Thomson Reuters said it intends to purchase up to 10 million of its common shares through private agreements with four armʹs length third party sellers.

Any shares purchased under these agreements will count towards the company's existing normal course issuer bid (NCIB), which allows it to buy back up to 30 million common shares in the 12 months from 28 May 2015 to 27 May 2016.

A normal course issuer bid is a buyback strategy used by publicly traded companies to purchase their own shares in order to cancel them, thus reducing the number of shares outstanding and increasing the earnings per share. This usually results in an increased market value per share.

The Ontario Securities Commission (OSC) has issued three issuer bid exemption orders permitting Thomson Reuters to make private agreement purchases for up to 10 million shares, which represents no more than one third of the maximum number of shares that may be purchased under the NCIB.

In May, the company announced that it planned to buy back up to US$1 billion of its common shares by the end of 2016.

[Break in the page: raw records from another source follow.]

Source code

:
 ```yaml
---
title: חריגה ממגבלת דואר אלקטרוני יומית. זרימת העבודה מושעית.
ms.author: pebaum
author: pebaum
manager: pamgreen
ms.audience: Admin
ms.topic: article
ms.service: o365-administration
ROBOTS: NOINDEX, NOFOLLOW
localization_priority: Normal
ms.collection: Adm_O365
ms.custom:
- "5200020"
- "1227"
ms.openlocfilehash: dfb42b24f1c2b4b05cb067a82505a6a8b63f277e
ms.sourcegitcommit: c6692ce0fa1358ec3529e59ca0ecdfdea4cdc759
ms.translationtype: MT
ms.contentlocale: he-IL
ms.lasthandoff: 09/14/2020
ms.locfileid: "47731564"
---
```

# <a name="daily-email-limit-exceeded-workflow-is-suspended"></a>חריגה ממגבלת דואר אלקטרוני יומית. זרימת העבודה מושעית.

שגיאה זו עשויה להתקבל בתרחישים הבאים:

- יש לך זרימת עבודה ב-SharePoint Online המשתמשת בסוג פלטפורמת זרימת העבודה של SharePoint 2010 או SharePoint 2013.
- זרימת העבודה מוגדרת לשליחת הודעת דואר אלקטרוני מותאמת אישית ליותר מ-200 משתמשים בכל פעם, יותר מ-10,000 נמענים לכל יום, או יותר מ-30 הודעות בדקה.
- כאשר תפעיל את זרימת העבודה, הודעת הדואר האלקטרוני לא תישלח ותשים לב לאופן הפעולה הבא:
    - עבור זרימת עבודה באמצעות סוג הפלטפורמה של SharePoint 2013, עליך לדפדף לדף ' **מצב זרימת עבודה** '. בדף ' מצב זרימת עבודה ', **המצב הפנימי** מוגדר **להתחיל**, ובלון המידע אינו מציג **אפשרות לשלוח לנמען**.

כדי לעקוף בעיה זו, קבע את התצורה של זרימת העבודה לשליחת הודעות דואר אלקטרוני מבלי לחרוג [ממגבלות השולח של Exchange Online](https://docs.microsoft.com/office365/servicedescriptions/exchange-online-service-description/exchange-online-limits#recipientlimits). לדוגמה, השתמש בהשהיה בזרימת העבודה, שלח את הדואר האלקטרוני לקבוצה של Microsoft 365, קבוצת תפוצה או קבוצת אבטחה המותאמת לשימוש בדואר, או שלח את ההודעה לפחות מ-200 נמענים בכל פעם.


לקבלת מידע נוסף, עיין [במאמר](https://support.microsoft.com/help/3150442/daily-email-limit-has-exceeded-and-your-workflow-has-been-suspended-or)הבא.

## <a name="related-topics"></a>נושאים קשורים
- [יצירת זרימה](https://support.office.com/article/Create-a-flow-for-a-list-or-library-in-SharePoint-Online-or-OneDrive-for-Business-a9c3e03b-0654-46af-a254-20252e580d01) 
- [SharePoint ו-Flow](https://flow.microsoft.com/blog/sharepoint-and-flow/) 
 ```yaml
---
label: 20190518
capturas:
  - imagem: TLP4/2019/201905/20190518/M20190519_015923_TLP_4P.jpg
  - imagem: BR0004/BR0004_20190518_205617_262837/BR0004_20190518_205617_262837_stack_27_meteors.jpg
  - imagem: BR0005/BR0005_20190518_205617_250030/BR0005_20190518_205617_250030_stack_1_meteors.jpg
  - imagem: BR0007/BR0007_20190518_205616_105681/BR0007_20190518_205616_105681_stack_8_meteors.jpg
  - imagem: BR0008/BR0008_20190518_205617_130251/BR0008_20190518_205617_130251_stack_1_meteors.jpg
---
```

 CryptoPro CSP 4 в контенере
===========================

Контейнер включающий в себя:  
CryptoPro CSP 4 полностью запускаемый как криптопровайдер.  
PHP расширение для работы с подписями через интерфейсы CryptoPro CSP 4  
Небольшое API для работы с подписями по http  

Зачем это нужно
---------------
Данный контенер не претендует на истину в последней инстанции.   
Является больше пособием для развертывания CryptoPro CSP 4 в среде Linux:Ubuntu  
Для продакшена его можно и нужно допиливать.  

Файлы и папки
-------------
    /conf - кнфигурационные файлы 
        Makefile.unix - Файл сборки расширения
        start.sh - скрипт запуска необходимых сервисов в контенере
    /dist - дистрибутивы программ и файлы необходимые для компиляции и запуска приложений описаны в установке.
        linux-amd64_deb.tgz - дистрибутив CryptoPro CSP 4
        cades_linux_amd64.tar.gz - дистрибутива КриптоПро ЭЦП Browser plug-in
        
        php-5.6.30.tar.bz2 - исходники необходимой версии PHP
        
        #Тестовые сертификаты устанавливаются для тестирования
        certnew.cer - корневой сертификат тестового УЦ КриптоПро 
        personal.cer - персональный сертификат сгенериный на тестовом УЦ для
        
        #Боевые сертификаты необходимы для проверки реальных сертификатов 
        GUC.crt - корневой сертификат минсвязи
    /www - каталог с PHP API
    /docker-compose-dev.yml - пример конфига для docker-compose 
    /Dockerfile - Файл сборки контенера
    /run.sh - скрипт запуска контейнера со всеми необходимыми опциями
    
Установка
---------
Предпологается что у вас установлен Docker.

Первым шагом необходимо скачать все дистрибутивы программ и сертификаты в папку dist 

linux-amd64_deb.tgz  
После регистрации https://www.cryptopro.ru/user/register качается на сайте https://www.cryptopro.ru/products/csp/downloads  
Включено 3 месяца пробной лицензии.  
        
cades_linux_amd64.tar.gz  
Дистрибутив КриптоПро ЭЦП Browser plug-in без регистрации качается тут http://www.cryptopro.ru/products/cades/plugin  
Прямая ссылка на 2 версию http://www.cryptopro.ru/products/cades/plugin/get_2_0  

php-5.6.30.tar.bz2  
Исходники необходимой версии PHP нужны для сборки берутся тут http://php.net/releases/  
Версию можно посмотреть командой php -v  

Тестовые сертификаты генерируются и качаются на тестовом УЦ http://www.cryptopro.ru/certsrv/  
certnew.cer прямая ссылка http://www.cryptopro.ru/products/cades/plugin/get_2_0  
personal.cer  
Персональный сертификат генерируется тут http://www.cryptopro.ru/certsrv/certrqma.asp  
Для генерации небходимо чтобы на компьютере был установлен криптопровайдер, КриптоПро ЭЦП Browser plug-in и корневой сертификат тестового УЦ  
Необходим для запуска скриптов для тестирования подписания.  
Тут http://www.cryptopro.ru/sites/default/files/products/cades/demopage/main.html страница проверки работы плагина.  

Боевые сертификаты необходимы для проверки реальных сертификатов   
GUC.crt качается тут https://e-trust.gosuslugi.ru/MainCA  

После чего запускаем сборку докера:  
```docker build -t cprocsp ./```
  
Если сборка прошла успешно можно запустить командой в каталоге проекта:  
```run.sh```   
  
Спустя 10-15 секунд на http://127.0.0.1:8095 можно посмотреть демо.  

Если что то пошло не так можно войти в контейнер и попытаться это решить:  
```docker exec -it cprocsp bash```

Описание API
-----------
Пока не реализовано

The price that Thomson Reuters will pay for its common shares through private agreements will be at a discount to the prevailing market price on the Toronto Stock Exchange at the time of purchase, may be made in one or more trades over time, and must otherwise comply with the terms of the OSC's orders.

The company said that decisions regarding any future repurchases, including through private agreements, would be based on market conditions, share price and other factors, including opportunities to invest capital for growth.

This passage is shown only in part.